What is the shortest way to explain the entire history of Western Philosophy? Or, maybe the better question is why does it matter? I think this is a helpful exercise for those who struggle to see the forest for the trees or just can't understand philosophy. It is an important exercise because philosophy is the nest from which the ideas of our world hatch. To understand the 1960's Cultural Revolution, look no further than Nietzsche. To understand why artsy movies end so abruptly, look no further than the existential philosophers. Philosophy is all around us - it helps to understand it. To get a handle on this, we will use the illustration of the lamp on my desk. I hope it makes sense. Of course, as with any big picture get ready for some major overgeneralizations.
- Greek Philosophy – These guys got us started by considering the lamp in “heaven” – the lamp above my lamp (heaven is not the best word but it will work). The lamp on my desk is a kind of shadow of the True Lamp.
- Medieval Philosophy – Then philosophy moved its gaze to the relationship between the “heavenly” lamp and my lamp (the Eucharist is a good example).

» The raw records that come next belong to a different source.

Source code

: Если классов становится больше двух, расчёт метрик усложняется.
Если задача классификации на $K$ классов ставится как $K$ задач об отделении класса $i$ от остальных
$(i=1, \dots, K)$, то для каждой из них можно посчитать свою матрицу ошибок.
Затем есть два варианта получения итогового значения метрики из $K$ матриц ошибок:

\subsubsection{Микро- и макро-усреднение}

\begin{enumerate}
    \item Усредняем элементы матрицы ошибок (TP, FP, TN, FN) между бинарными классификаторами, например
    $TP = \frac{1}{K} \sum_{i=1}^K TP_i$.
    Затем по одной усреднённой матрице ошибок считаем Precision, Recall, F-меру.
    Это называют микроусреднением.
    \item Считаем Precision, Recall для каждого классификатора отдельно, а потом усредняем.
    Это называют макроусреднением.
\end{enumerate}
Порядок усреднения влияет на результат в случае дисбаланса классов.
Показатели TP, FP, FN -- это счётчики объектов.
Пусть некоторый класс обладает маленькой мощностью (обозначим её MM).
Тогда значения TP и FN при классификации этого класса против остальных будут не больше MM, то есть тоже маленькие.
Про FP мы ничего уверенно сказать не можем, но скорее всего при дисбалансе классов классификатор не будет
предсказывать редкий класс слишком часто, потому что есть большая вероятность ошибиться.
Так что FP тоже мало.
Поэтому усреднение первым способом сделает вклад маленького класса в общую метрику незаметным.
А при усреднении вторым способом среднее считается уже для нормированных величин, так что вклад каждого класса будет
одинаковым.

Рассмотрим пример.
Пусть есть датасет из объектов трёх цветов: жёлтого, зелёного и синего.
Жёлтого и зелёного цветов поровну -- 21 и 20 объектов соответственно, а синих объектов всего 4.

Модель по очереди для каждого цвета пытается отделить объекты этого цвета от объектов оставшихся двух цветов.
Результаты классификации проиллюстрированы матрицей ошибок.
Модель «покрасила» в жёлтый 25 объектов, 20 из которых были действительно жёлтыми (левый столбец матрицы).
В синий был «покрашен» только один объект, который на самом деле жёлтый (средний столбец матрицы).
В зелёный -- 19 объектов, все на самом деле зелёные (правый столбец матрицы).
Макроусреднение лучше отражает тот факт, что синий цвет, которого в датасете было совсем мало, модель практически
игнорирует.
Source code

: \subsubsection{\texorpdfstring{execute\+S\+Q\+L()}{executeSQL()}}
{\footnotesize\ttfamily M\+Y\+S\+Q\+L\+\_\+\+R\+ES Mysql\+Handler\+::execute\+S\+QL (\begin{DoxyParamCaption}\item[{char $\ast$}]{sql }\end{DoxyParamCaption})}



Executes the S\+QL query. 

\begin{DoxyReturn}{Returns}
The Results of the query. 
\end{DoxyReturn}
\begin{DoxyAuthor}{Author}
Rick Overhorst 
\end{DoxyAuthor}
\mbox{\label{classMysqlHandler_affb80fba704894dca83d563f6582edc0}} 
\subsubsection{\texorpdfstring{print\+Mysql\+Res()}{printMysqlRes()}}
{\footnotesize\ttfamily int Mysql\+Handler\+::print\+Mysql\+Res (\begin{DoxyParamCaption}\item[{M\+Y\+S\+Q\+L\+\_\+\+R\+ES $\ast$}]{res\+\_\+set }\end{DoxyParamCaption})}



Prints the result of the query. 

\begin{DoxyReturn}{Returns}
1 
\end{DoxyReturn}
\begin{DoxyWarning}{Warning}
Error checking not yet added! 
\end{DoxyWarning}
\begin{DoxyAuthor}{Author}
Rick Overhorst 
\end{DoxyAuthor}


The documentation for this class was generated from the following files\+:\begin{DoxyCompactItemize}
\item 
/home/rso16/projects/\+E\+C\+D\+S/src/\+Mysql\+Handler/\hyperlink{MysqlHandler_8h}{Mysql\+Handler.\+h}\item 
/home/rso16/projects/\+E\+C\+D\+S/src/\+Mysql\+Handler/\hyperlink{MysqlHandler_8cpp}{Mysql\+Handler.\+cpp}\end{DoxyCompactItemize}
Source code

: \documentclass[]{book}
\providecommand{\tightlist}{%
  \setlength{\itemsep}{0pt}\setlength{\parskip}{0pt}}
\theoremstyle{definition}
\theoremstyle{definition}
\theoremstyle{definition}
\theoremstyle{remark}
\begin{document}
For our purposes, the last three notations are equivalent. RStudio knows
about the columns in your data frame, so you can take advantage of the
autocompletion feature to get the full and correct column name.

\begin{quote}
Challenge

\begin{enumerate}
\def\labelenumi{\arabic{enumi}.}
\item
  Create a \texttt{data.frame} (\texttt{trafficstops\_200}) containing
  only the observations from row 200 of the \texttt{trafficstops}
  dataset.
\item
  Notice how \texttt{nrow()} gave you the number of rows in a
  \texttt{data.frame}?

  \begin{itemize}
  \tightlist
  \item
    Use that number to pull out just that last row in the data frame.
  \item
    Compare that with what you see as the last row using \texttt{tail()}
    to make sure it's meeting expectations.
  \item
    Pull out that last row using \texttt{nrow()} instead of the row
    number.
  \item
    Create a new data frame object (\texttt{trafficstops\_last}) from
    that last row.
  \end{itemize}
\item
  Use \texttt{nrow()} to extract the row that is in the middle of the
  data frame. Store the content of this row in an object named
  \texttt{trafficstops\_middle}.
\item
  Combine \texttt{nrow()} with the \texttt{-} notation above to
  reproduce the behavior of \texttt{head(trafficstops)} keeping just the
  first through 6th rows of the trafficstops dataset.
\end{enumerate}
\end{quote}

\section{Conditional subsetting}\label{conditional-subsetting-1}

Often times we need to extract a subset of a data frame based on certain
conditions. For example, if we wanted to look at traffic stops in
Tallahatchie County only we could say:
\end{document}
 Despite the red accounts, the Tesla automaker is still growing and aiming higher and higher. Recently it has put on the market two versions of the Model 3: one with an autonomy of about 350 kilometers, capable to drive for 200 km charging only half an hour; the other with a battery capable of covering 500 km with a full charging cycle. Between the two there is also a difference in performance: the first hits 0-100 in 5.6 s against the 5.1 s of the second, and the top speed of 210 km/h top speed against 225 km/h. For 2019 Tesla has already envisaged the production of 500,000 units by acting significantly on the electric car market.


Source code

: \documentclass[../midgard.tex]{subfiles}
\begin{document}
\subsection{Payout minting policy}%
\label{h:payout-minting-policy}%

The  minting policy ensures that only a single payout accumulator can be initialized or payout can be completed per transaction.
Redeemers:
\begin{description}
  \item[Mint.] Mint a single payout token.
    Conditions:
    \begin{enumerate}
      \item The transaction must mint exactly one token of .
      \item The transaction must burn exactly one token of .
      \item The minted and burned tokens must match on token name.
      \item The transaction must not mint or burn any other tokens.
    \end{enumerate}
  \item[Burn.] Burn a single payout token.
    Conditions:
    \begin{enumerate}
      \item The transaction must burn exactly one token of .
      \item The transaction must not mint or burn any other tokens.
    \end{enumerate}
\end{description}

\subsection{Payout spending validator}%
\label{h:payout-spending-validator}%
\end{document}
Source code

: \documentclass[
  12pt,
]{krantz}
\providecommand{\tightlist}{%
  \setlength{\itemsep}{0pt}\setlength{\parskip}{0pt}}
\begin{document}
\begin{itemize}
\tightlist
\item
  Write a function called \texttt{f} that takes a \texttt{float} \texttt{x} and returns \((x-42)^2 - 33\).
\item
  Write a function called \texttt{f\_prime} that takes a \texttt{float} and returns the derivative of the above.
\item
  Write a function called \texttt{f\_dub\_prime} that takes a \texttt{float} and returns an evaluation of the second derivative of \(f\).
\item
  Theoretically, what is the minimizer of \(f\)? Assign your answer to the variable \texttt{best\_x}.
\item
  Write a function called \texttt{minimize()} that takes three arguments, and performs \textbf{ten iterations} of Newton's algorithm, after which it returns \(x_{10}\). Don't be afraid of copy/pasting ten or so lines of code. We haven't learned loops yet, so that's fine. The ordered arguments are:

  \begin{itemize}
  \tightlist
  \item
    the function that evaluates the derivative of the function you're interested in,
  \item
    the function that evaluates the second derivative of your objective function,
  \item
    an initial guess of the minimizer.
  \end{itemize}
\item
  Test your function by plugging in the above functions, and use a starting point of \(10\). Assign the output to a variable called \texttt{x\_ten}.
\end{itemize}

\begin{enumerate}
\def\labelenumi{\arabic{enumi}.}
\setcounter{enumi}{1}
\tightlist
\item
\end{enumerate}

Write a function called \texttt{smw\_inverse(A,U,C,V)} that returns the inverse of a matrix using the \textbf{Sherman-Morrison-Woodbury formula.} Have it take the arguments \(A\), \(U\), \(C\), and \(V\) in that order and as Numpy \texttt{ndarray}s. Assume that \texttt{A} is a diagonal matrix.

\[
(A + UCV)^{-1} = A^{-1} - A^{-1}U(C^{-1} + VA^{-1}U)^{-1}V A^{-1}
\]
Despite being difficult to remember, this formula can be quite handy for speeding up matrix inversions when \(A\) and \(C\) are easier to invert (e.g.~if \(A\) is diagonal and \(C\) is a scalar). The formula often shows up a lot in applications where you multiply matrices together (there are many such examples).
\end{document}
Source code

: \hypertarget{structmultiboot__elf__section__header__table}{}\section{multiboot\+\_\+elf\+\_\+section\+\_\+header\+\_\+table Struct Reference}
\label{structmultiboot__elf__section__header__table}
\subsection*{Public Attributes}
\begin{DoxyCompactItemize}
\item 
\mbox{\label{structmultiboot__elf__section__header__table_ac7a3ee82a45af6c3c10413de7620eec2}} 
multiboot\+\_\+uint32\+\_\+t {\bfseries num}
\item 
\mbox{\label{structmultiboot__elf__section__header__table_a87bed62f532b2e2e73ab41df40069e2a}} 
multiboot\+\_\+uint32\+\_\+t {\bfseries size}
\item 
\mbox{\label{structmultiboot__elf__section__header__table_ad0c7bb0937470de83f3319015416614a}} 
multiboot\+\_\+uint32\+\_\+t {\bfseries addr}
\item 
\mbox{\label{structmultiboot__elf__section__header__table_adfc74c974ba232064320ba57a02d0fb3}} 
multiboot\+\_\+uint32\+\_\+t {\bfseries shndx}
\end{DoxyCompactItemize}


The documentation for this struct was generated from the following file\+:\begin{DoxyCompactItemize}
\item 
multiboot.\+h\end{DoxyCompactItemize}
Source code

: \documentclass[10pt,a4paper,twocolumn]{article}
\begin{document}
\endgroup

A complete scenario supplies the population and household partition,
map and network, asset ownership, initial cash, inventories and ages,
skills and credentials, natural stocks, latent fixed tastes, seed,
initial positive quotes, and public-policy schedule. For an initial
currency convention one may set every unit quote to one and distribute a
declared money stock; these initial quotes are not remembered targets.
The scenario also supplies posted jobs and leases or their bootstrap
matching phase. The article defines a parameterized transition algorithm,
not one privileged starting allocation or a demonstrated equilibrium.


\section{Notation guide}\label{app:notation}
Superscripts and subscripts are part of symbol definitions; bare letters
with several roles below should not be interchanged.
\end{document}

They weren't ready to get rid of that True Lamp idea, but now the lamp is more a mix of heaven and earth.
- Modern Philosophy – Now comes the interest in my lamp as a completely independent object – free of any heaven, god, or thinker. You can understand my lamp without revelation, you can know it fully if you just try hard enough.
- Early Post-Modern Philosophy – Then philosophers began to consider the person doing the thinking about the lamp (I am thinking mostly of Husserl). These guys began to notice that we do bring some baggage to our idea of lamps.
- Post-Modern Philosophy – And lastly, all that became important was the lamp in the thinker’s mind and experience. They think the lamp on my desk is of almost no importance, but my own experience with lamps is tantamount. Am I biased against lamps because mine always shocks me when I turn it on? That’s the real question… it is all about perspective.
That’s it. For the most part, this little history works. We started out thinking above the lamp and ended up behind it. Once you see this pattern, you may start to notice all over the place - especially in the liberal arts. Whether it is literature, movies, paintings, orchestral music, plays, it doesn’t matter; this pattern is everywhere. I am not sure if it is in all these disciplines because of the influence of philosophy or because it is simply the natural progression of things. Here is a similar pattern concerning the study of the Bible…
- Allegorical Question – what truth has God hidden in this earthly vessel?
- Traditional Question – what does God want to say to us in Scripture?
- Critical Question – how did the Scripture-as-Scripture come to be formed?
- Post-Modern Question – from what perspective do we read the Scripture?
Seeing philosophy this way awakens the question of where it goes from here. We already see more and more questions about this from thinkers like Derrida. He states that what matters most is the vocabulary that lies prior to the thinker. You see? He is pushing our gaze even further back. But where does it go from here? Back to “heaven”?